Extracted data entries

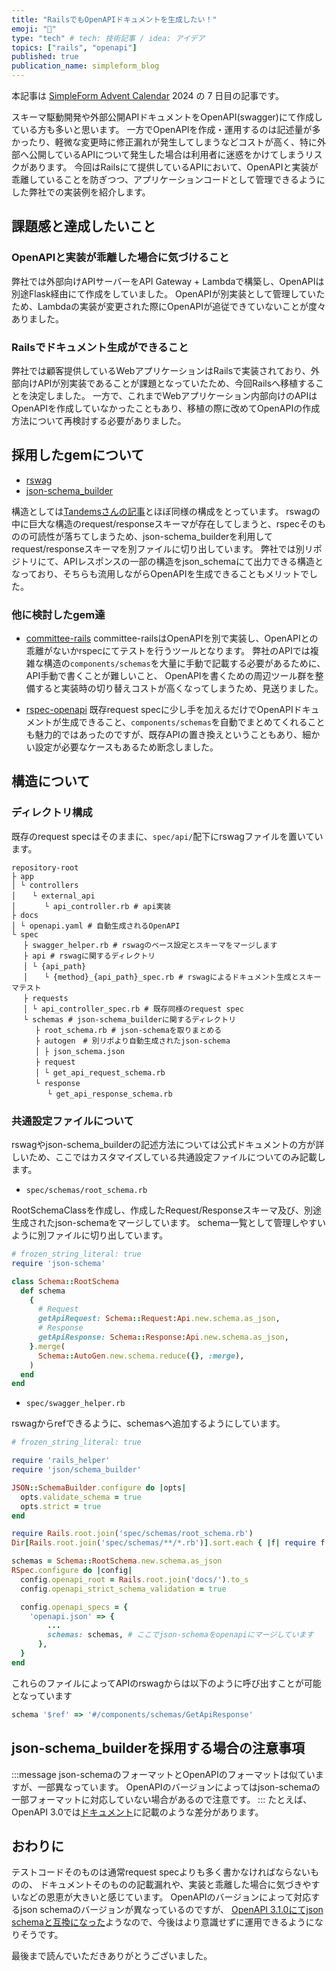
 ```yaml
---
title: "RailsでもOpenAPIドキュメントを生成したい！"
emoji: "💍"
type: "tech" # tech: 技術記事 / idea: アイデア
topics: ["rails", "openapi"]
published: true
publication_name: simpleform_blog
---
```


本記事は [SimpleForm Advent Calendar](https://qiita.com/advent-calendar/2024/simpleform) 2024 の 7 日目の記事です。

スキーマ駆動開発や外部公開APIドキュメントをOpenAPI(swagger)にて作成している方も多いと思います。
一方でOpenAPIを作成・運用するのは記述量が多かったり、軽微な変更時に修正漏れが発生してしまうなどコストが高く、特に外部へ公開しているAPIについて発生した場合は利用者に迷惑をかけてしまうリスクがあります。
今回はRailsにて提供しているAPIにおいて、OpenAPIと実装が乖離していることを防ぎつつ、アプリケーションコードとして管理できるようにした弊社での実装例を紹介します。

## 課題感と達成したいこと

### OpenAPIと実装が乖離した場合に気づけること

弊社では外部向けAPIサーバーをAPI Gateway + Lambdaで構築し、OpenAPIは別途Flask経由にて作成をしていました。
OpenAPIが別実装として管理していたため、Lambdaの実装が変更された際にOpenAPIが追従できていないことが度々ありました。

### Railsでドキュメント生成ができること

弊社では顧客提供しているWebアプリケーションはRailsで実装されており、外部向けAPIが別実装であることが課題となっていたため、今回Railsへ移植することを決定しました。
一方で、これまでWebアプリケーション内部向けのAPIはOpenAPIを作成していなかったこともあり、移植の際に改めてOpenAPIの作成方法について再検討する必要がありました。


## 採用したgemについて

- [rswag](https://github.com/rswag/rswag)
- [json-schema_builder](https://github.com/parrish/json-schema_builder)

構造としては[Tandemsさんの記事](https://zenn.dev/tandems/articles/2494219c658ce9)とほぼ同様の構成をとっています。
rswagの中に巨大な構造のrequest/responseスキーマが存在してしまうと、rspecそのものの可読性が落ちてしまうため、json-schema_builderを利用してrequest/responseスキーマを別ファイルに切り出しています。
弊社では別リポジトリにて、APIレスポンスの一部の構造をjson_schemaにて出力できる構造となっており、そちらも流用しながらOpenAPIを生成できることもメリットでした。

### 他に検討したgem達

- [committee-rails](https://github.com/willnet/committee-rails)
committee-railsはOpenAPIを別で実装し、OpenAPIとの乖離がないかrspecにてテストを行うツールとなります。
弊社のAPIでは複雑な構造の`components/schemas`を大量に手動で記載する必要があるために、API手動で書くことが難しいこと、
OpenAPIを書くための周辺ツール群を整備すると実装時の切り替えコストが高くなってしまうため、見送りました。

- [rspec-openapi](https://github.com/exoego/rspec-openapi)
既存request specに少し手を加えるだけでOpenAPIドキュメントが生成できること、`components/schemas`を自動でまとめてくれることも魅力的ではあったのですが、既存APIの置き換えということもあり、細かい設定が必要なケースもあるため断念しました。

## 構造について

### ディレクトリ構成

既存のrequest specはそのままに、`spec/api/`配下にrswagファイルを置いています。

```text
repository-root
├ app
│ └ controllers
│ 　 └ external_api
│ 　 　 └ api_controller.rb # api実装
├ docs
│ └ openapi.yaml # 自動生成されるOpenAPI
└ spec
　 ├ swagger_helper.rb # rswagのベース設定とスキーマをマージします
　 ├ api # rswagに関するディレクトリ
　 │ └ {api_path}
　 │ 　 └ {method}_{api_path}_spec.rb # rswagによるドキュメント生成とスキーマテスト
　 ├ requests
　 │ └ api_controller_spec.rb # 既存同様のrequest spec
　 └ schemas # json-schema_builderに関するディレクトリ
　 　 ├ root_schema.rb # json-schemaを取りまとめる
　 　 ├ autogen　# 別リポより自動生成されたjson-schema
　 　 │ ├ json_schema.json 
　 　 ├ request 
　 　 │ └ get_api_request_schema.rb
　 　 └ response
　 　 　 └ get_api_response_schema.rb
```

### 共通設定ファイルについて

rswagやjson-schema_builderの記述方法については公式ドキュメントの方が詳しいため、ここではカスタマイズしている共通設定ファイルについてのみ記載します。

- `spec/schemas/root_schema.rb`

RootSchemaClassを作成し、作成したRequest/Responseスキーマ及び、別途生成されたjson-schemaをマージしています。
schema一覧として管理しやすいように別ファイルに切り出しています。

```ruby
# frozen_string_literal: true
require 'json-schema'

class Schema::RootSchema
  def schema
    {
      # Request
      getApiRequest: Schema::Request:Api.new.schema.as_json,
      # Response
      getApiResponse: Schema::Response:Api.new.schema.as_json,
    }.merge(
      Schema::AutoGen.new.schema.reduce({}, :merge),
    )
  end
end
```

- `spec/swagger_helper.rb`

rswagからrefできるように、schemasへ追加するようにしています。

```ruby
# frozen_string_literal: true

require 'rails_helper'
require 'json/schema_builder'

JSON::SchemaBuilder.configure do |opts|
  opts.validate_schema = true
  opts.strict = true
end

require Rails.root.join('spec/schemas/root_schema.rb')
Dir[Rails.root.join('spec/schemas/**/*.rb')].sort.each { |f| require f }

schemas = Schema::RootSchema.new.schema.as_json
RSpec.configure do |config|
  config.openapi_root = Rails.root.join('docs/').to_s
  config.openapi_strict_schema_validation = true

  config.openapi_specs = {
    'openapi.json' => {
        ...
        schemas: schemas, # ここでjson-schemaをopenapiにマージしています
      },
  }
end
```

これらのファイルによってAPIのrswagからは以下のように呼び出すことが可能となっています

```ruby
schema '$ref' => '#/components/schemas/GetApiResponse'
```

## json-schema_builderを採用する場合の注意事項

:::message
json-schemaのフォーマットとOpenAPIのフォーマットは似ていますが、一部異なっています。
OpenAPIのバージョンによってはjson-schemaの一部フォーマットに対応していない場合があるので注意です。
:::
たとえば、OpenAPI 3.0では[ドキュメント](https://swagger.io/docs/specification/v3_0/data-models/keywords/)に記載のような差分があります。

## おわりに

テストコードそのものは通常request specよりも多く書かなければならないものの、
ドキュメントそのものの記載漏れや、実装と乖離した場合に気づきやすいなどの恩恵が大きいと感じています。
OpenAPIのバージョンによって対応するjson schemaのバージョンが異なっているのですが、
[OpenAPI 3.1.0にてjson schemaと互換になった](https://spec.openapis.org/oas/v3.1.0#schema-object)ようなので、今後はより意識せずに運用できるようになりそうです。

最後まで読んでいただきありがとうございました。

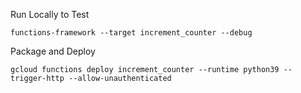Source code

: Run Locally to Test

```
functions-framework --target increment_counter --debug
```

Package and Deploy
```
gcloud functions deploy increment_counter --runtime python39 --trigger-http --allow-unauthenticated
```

--

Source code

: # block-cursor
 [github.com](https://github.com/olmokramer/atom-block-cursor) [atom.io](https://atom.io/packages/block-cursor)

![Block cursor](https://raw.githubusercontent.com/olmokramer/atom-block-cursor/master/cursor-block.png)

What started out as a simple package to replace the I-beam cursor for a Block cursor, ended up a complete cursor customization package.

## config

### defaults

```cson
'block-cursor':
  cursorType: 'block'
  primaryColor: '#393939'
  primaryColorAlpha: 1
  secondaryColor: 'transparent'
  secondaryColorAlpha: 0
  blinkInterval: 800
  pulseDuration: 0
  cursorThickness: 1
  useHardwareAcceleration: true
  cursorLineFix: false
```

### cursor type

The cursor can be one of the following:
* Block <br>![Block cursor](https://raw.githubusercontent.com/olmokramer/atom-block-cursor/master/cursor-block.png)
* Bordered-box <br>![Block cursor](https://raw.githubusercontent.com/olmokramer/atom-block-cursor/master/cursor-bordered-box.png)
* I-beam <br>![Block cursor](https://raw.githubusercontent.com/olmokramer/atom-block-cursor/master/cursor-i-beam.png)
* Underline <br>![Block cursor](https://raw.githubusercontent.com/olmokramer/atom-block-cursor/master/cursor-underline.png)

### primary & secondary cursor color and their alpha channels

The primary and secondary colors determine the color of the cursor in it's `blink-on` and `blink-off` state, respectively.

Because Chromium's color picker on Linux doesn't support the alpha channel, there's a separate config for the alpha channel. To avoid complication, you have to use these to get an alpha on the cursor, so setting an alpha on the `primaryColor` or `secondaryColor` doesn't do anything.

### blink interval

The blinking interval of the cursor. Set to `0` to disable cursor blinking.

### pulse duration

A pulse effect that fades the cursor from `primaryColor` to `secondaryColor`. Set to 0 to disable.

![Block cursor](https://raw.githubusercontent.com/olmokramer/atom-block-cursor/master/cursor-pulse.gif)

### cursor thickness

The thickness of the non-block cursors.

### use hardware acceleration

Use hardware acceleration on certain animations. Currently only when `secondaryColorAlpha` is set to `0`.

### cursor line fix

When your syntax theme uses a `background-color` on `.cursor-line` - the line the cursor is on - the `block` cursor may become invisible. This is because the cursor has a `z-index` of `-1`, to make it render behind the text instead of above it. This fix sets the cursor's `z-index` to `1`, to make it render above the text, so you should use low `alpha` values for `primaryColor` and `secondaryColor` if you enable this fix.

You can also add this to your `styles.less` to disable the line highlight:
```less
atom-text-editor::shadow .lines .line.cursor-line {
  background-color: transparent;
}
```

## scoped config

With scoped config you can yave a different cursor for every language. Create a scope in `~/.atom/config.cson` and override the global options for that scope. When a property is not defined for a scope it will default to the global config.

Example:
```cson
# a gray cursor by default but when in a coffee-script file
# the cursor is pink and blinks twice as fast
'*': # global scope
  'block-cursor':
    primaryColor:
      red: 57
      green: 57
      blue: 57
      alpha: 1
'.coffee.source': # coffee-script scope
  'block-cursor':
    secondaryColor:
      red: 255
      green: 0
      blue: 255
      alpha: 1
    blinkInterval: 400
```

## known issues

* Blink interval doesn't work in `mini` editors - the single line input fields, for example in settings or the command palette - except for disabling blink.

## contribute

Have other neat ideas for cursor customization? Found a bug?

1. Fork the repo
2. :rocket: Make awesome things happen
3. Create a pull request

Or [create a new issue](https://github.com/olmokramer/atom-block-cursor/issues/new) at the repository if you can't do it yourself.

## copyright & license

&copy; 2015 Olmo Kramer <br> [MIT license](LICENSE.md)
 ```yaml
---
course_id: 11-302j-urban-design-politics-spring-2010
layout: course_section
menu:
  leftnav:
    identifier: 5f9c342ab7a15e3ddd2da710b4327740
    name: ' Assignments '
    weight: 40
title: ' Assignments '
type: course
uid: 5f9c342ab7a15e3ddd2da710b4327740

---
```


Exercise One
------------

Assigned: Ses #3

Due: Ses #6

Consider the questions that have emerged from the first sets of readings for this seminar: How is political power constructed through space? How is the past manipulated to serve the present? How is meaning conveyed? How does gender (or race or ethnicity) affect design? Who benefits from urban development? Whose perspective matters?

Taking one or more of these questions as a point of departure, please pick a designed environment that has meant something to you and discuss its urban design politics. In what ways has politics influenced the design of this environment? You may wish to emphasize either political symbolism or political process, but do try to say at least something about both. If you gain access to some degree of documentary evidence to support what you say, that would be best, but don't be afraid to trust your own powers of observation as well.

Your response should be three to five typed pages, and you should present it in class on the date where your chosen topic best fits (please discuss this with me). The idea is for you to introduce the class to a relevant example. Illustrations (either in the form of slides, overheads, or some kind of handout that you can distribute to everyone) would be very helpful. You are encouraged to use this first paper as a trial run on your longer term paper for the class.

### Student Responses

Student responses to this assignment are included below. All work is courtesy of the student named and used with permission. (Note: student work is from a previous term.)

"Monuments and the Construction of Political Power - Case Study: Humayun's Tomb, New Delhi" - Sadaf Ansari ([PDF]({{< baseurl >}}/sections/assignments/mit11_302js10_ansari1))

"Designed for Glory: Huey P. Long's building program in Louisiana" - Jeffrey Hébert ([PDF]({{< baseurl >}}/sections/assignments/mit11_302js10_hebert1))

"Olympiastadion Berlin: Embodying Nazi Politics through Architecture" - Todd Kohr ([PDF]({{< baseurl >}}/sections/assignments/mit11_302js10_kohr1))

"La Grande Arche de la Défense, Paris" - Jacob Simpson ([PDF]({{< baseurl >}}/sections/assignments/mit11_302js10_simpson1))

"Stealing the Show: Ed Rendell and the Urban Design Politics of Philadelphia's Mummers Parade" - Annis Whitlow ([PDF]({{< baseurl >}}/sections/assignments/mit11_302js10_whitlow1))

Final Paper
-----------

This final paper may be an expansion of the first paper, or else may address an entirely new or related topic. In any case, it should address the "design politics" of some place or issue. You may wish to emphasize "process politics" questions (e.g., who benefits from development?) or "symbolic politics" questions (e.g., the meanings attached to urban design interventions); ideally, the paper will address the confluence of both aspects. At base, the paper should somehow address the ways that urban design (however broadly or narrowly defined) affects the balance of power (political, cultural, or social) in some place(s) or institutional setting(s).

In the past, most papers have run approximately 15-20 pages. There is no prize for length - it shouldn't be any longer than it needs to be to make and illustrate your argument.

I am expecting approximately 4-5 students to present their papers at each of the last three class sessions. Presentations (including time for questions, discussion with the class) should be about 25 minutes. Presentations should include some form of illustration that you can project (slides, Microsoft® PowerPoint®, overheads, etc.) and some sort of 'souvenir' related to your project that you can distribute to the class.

==

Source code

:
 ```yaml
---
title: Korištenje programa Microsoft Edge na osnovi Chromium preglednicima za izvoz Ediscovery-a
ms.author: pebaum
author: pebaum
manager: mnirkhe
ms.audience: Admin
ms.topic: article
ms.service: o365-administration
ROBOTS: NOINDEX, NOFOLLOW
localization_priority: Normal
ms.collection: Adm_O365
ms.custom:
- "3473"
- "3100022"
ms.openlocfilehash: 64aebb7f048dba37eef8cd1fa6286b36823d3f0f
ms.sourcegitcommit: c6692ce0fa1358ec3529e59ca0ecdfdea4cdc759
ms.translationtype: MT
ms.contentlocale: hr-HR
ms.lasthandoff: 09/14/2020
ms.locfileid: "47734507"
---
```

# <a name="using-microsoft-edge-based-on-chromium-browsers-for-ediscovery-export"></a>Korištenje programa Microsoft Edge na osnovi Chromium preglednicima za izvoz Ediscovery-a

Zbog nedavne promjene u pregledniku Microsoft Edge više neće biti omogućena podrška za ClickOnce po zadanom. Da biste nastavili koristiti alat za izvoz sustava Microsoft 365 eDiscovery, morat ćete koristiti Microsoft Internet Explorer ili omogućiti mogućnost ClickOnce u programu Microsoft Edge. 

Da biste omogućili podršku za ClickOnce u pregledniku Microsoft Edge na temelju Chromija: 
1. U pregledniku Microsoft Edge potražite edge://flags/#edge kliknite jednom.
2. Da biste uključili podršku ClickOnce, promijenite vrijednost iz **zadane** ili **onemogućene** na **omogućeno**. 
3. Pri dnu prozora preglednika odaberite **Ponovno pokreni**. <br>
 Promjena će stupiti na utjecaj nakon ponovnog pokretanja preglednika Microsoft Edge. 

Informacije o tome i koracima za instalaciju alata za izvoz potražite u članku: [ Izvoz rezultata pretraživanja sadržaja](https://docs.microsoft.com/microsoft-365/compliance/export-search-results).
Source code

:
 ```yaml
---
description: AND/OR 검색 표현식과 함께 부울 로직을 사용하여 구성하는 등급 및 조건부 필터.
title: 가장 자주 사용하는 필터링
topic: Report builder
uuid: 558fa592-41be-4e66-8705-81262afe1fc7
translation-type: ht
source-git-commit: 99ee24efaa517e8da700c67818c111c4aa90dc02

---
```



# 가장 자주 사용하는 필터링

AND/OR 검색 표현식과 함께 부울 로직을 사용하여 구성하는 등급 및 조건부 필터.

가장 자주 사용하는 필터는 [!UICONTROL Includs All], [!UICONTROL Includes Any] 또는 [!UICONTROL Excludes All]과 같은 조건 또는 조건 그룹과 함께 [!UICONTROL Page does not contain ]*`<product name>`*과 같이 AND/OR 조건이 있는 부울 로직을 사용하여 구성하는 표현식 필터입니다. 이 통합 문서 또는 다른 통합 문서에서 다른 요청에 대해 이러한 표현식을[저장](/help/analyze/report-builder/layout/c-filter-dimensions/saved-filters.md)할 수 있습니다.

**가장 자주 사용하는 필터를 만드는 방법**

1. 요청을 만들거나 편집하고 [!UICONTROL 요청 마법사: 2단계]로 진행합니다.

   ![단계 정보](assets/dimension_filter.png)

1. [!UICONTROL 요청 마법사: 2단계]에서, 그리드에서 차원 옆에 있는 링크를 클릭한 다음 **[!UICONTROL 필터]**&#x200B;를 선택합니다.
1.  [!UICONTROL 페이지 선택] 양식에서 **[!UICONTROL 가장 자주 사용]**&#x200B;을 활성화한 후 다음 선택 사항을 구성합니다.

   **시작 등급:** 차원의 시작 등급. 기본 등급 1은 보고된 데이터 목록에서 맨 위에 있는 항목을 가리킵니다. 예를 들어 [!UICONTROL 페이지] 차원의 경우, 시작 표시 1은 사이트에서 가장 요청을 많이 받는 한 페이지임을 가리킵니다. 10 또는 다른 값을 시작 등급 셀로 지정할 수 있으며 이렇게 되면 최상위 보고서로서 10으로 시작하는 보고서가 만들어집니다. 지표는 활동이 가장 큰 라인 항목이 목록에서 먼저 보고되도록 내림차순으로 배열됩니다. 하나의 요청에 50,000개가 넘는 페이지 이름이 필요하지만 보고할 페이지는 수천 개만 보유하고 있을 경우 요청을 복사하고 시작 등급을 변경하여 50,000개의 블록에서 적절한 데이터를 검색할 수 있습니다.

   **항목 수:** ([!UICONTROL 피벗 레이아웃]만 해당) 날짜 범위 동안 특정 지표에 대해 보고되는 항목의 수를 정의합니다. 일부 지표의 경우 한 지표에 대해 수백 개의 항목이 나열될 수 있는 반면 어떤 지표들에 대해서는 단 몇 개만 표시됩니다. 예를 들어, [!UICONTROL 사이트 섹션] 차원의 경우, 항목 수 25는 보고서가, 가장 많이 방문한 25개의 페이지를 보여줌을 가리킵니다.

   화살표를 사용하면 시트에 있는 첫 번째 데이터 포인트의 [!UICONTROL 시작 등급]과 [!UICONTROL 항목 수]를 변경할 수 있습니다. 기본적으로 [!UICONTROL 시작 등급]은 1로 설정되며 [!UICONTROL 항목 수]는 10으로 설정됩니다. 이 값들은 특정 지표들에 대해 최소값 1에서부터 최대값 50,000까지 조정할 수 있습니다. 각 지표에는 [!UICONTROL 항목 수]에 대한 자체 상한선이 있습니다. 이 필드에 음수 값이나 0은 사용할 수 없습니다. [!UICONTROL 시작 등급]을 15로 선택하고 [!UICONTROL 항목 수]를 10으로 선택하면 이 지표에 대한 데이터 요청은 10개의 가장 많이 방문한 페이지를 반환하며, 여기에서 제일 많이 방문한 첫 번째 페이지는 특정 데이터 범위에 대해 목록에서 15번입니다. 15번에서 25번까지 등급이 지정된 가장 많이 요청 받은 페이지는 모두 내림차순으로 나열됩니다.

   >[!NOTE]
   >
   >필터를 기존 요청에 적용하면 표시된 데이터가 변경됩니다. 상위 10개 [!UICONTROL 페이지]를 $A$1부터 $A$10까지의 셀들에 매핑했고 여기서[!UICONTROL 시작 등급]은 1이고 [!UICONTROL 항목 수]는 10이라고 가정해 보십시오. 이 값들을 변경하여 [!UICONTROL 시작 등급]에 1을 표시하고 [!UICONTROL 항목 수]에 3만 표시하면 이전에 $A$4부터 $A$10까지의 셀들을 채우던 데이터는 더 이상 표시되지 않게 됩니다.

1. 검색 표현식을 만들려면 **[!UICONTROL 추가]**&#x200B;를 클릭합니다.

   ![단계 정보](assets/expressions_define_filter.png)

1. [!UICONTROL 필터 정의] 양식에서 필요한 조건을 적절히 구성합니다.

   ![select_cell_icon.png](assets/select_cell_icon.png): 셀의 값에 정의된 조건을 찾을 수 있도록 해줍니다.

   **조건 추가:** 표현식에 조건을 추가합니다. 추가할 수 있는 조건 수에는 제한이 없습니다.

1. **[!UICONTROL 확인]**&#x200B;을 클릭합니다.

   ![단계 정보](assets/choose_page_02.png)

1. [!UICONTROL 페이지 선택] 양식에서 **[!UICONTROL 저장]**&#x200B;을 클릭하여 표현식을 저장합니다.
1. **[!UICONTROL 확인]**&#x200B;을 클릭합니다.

WHAT YOU SHOULD DO: Scan the entries for lines holding the string "blinkInterval", then copy every one of them.

EXPECTED ANSWER:
  blinkInterval: 800
    blinkInterval: 400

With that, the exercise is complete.